(INFORMATION PROVIDED Opens)
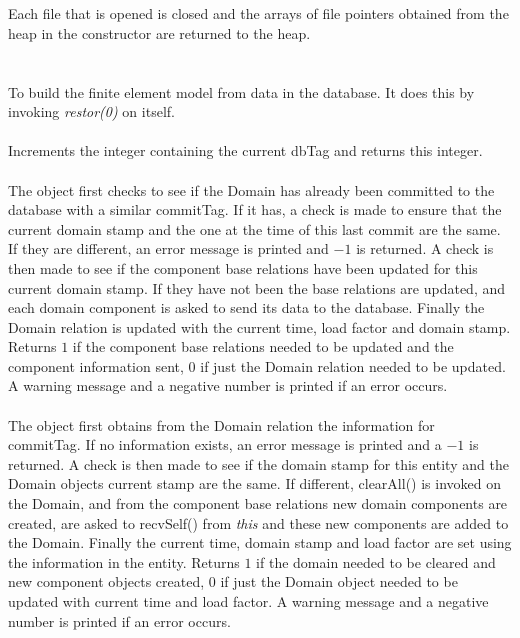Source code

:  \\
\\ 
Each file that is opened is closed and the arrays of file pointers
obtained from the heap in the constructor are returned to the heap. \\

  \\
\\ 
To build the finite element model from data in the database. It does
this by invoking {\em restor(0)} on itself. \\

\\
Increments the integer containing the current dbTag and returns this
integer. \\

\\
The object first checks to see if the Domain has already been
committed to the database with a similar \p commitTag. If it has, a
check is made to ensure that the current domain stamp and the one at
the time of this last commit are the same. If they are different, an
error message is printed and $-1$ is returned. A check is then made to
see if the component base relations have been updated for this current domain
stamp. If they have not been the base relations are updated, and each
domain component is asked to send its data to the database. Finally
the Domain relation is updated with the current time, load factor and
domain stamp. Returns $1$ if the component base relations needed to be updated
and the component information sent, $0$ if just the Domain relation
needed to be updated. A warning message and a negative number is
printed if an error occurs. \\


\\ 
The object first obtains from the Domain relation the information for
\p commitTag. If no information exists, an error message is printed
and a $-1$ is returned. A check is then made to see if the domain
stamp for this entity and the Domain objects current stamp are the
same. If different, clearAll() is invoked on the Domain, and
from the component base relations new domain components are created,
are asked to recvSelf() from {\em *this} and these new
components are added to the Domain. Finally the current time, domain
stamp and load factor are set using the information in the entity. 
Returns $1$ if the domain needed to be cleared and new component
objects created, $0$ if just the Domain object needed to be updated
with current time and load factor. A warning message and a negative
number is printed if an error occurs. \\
(INFORMATION PROVIDED Closes)
WHAT IS BEING ASKED.
Go to the line in the material above that contains "from the component" and copy exactly from there through the line that contains "objects created, $0$", stopping after it.

RESULT OF THIS EXERCISE.
from the component base relations new domain components are created,
are asked to recvSelf() from {\em *this} and these new
components are added to the Domain. Finally the current time, domain
stamp and load factor are set using the information in the entity. 
Returns $1$ if the domain needed to be cleared and new component
objects created, $0$ if just the Domain object needed to be updated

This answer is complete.